[Source records]
= Beginning of Section =

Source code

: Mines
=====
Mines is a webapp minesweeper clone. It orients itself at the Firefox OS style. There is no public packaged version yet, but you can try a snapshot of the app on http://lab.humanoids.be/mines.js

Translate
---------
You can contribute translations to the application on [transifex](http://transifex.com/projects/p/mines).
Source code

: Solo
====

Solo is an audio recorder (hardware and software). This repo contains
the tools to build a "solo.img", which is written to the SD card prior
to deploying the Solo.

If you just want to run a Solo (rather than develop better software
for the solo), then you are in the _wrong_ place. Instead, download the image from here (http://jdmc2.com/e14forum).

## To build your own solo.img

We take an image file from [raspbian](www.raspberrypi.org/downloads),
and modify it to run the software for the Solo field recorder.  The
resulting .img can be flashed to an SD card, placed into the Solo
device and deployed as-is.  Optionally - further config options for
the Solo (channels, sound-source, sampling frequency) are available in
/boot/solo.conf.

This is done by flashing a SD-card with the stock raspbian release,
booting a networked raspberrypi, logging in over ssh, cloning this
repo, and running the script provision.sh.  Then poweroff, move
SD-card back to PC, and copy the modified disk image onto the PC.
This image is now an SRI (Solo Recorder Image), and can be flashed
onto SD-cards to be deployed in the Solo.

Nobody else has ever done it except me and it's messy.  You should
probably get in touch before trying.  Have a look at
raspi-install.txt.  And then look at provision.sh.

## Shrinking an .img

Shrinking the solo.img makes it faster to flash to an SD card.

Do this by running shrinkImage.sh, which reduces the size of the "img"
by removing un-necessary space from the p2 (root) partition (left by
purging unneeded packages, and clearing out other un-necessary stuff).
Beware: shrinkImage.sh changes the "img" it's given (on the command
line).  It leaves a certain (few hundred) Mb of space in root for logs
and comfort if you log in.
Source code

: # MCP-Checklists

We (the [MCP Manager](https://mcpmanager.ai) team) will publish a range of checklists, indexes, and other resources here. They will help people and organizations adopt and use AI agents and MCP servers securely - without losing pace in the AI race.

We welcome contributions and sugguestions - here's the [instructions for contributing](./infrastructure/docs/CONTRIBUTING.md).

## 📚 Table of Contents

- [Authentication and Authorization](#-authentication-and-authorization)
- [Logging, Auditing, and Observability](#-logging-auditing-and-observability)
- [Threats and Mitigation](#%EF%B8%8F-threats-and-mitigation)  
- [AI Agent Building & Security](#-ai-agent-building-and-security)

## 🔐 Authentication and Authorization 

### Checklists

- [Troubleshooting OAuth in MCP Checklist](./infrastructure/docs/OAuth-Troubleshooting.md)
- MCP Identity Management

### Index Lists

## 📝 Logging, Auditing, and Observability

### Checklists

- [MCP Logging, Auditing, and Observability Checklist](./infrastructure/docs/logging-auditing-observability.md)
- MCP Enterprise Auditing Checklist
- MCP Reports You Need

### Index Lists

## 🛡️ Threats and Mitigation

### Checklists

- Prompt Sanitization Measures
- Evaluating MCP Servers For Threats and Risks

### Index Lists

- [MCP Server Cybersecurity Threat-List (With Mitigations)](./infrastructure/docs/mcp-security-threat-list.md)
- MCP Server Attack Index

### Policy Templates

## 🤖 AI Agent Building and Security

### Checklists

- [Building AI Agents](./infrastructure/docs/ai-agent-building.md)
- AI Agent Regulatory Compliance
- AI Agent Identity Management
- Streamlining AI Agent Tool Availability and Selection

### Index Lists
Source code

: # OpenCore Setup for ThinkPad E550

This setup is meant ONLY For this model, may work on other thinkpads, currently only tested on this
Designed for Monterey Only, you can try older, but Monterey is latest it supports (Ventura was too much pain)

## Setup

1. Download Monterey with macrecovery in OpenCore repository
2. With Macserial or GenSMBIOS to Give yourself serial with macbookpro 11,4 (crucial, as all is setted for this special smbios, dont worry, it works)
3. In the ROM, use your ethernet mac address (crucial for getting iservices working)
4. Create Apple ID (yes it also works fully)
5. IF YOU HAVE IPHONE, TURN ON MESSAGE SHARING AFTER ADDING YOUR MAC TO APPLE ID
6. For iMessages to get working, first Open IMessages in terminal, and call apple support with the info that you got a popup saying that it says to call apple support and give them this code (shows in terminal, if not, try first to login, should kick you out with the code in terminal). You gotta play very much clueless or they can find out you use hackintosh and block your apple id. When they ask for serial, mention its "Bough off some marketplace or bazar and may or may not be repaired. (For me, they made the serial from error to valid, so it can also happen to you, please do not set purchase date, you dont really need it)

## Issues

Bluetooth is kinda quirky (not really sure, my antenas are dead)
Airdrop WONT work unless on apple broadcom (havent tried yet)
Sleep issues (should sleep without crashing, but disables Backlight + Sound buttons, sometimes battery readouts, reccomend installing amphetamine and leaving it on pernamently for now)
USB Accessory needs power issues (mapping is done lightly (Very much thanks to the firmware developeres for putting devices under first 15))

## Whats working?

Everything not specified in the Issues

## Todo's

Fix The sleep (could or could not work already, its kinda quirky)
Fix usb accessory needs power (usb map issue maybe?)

= End of Section =

> **Goal of the exercise**: With the line holding "You can contribute" as the first and the line holding "repo, and running" as the last, set down that range of the entries above exactly, and nothing else.

> **Response to this task**:
You can contribute translations to the application on [transifex](http://transifex.com/projects/p/mines).
Source code

: Solo
====

Solo is an audio recorder (hardware and software). This repo contains
the tools to build a "solo.img", which is written to the SD card prior
to deploying the Solo.

If you just want to run a Solo (rather than develop better software
for the solo), then you are in the _wrong_ place. Instead, download the image from here (http://jdmc2.com/e14forum).

## To build your own solo.img

We take an image file from [raspbian](www.raspberrypi.org/downloads),
and modify it to run the software for the Solo field recorder.  The
resulting .img can be flashed to an SD card, placed into the Solo
device and deployed as-is.  Optionally - further config options for
the Solo (channels, sound-source, sampling frequency) are available in
/boot/solo.conf.

This is done by flashing a SD-card with the stock raspbian release,
booting a networked raspberrypi, logging in over ssh, cloning this
repo, and running the script provision.sh.  Then poweroff, move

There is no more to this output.